Analytic 3D Scatter Correction in Pet Using the Klein-Nishna Equation

Abstract

In order to perform quantitative 3D positron tomography, it is essential that an accurate means of correcting for the effects of Compton scattered photons be developed. The two main approaches to compensate for scattered radiation rely on energy considerations or on filtering operations. Energy based scatter correction methods exploit the reduced energy of scattered photons to differentiate them from unscattered photons. Filtered scatter correction methods require the measurement of scatter point spread functions to be used for convolution with the acquired emission data set. Neither approach has demonstrated sufficient accuracy to be applied in a clinical environment. In this thesis, I have developed the theoretical framework for generating the scatter point spread functions for the general case of any source position within any nonuniform attenuation object.
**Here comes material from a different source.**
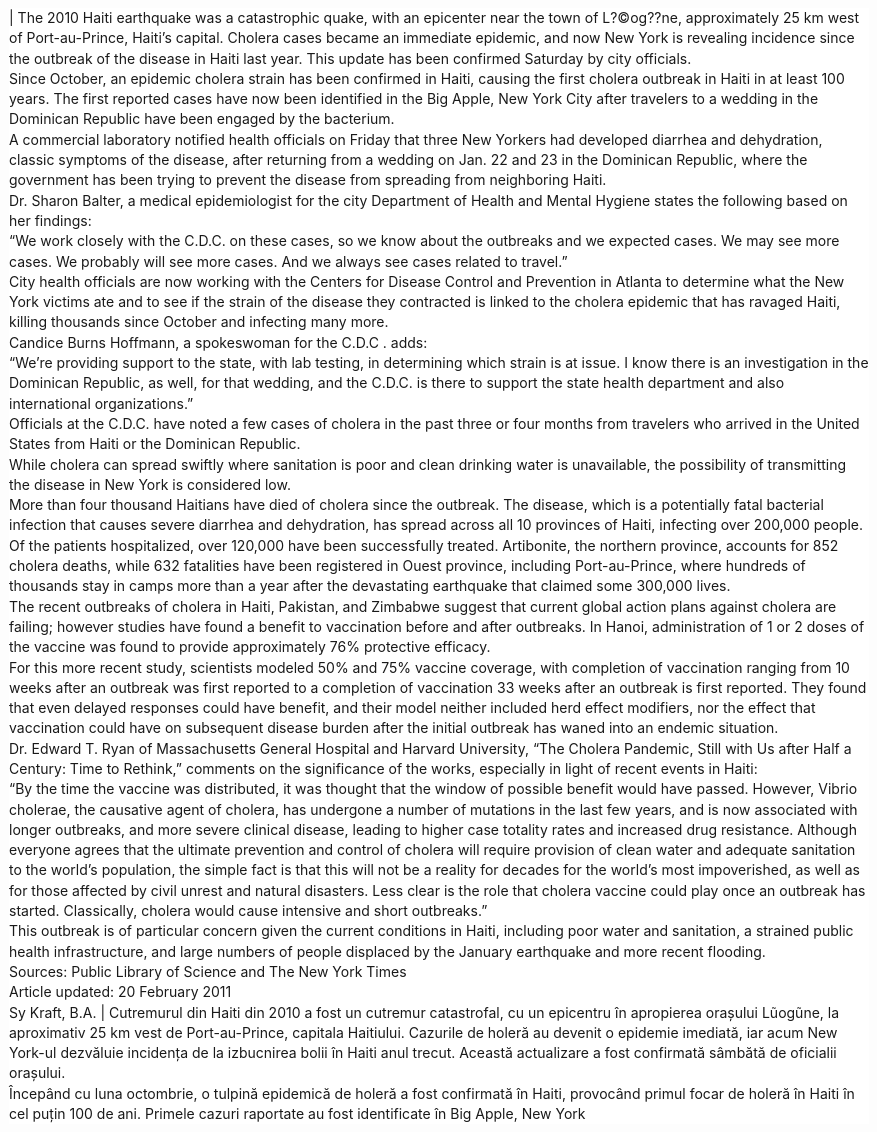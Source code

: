 | The 2010 Haiti earthquake was a catastrophic quake, with an epicenter near the town of L?©og??ne, approximately 25 km west of Port-au-Prince, Haiti’s capital. Cholera cases became an immediate epidemic, and now New York is revealing incidence since the outbreak of the disease in Haiti last year. This update has been confirmed Saturday by city officials.<br/>Since October, an epidemic cholera strain has been confirmed in Haiti, causing the first cholera outbreak in Haiti in at least 100 years. The first reported cases have now been identified in the Big Apple, New York City after travelers to a wedding in the Dominican Republic have been engaged by the bacterium.<br/>A commercial laboratory notified health officials on Friday that three New Yorkers had developed diarrhea and dehydration, classic symptoms of the disease, after returning from a wedding on Jan. 22 and 23 in the Dominican Republic, where the government has been trying to prevent the disease from spreading from neighboring Haiti.<br/>Dr. Sharon Balter, a medical epidemiologist for the city Department of Health and Mental Hygiene states the following based on her findings:<br/>“We work closely with the C.D.C. on these cases, so we know about the outbreaks and we expected cases. We may see more cases. We probably will see more cases. And we always see cases related to travel.”<br/>City health officials are now working with the Centers for Disease Control and Prevention in Atlanta to determine what the New York victims ate and to see if the strain of the disease they contracted is linked to the cholera epidemic that has ravaged Haiti, killing thousands since October and infecting many more.<br/>Candice Burns Hoffmann, a spokeswoman for the C.D.C . adds:<br/>“We’re providing support to the state, with lab testing, in determining which strain is at issue. I know there is an investigation in the Dominican Republic, as well, for that wedding, and the C.D.C. is there to support the state health department and also international organizations.”<br/>Officials at the C.D.C. have noted a few cases of cholera in the past three or four months from travelers who arrived in the United States from Haiti or the Dominican Republic.<br/>While cholera can spread swiftly where sanitation is poor and clean drinking water is unavailable, the possibility of transmitting the disease in New York is considered low.<br/>More than four thousand Haitians have died of cholera since the outbreak. The disease, which is a potentially fatal bacterial infection that causes severe diarrhea and dehydration, has spread across all 10 provinces of Haiti, infecting over 200,000 people. Of the patients hospitalized, over 120,000 have been successfully treated. Artibonite, the northern province, accounts for 852 cholera deaths, while 632 fatalities have been registered in Ouest province, including Port-au-Prince, where hundreds of thousands stay in camps more than a year after the devastating earthquake that claimed some 300,000 lives.<br/>The recent outbreaks of cholera in Haiti, Pakistan, and Zimbabwe suggest that current global action plans against cholera are failing; however studies have found a benefit to vaccination before and after outbreaks. In Hanoi, administration of 1 or 2 doses of the vaccine was found to provide approximately 76% protective efficacy.<br/>For this more recent study, scientists modeled 50% and 75% vaccine coverage, with completion of vaccination ranging from 10 weeks after an outbreak was first reported to a completion of vaccination 33 weeks after an outbreak is first reported. They found that even delayed responses could have benefit, and their model neither included herd effect modifiers, nor the effect that vaccination could have on subsequent disease burden after the initial outbreak has waned into an endemic situation.<br/>Dr. Edward T. Ryan of Massachusetts General Hospital and Harvard University, “The Cholera Pandemic, Still with Us after Half a Century: Time to Rethink,” comments on the significance of the works, especially in light of recent events in Haiti:<br/>“By the time the vaccine was distributed, it was thought that the window of possible benefit would have passed. However, Vibrio cholerae, the causative agent of cholera, has undergone a number of mutations in the last few years, and is now associated with longer outbreaks, and more severe clinical disease, leading to higher case totality rates and increased drug resistance. Although everyone agrees that the ultimate prevention and control of cholera will require provision of clean water and adequate sanitation to the world’s population, the simple fact is that this will not be a reality for decades for the world’s most impoverished, as well as for those affected by civil unrest and natural disasters. Less clear is the role that cholera vaccine could play once an outbreak has started. Classically, cholera would cause intensive and short outbreaks.”<br/>This outbreak is of particular concern given the current conditions in Haiti, including poor water and sanitation, a strained public health infrastructure, and large numbers of people displaced by the January earthquake and more recent flooding.<br/>Sources: Public Library of Science and The New York Times<br/>Article updated: 20 February 2011<br/>Sy Kraft, B.A. | Cutremurul din Haiti din 2010 a fost un cutremur catastrofal, cu un epicentru în apropierea orașului Lũogũne, la aproximativ 25 km vest de Port-au-Prince, capitala Haitiului. Cazurile de holeră au devenit o epidemie imediată, iar acum New York-ul dezvăluie incidența de la izbucnirea bolii în Haiti anul trecut. Această actualizare a fost confirmată sâmbătă de oficialii orașului.<br/>Începând cu luna octombrie, o tulpină epidemică de holeră a fost confirmată în Haiti, provocând primul focar de holeră în Haiti în cel puțin 100 de ani. Primele cazuri raportate au fost identificate în Big Apple, New York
This calculation is based on a first principles approach using the Klein-Nishina differential cross section for Compton scattering to describe the angular distribution of scatter annihilation photons. The attenuation correction factors from transmission scans are included within the theory as inputs describing the distribution of matter in the object being imaged. The theory has been tested by comparison with experimental scatter profiles of point sources which are either centered, or off-center in water-filled cylinders. Monte Carlo simulations have been used to identify the detector energy threshold where the single scatter assumption employed by the theory is most satisfied. The validity of a mean scatter position assumption, used in the development of the theory, is tested using analytic calculations of a non-uniform attenuation phantom. The physical effects most responsible for determining the shape of the scatter profiles, as well as the assumptions employed by several common scatter correction methods, are revealed using the analytic scatter correction theory.